What you will do
Your job is to set down the stretch of entries that opens with the line containing "The aim of this" and closes with the line containing "- IX-API entities". Keep both end lines, copy each exactly, and add nothing.

▼▼▼

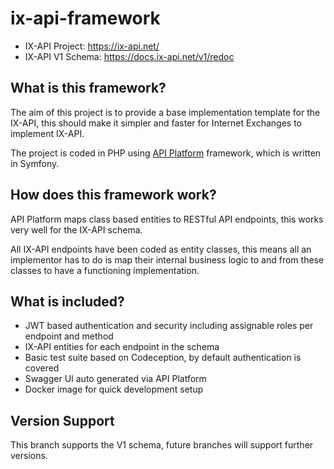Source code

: # ix-api-framework

- IX-API Project: https://ix-api.net/
- IX-API V1 Schema: https://docs.ix-api.net/v1/redoc

## What is this framework?
The aim of this project is to provide a base implementation template for the IX-API, this should make it simpler and 
faster for Internet Exchanges to implement IX-API.

The project is coded in PHP using [API Platform](https://api-platform.com/) framework, which is written in Symfony.

## How does this framework work?
API Platform maps class based entities to RESTful API endpoints, this works very well for the IX-API schema.

All IX-API endpoints have been coded as entity classes, this means all an implementor has to do is map their internal
business logic to and from these classes to have a functioning implementation.

## What is included?
- JWT based authentication and security including assignable roles per endpoint and method
- IX-API entities for each endpoint in the schema
- Basic test suite based on Codeception, by default authentication is covered
- Swagger UI auto generated via API Platform
- Docker image for quick development setup

## Version Support
This branch supports the V1 schema, future branches will support further versions.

▲▲▲

Solved exercise
The aim of this project is to provide a base implementation template for the IX-API, this should make it simpler and 
faster for Internet Exchanges to implement IX-API.

The project is coded in PHP using [API Platform](https://api-platform.com/) framework, which is written in Symfony.

## How does this framework work?
API Platform maps class based entities to RESTful API endpoints, this works very well for the IX-API schema.

All IX-API endpoints have been coded as entity classes, this means all an implementor has to do is map their internal
business logic to and from these classes to have a functioning implementation.

## What is included?
- JWT based authentication and security including assignable roles per endpoint and method
- IX-API entities for each endpoint in the schema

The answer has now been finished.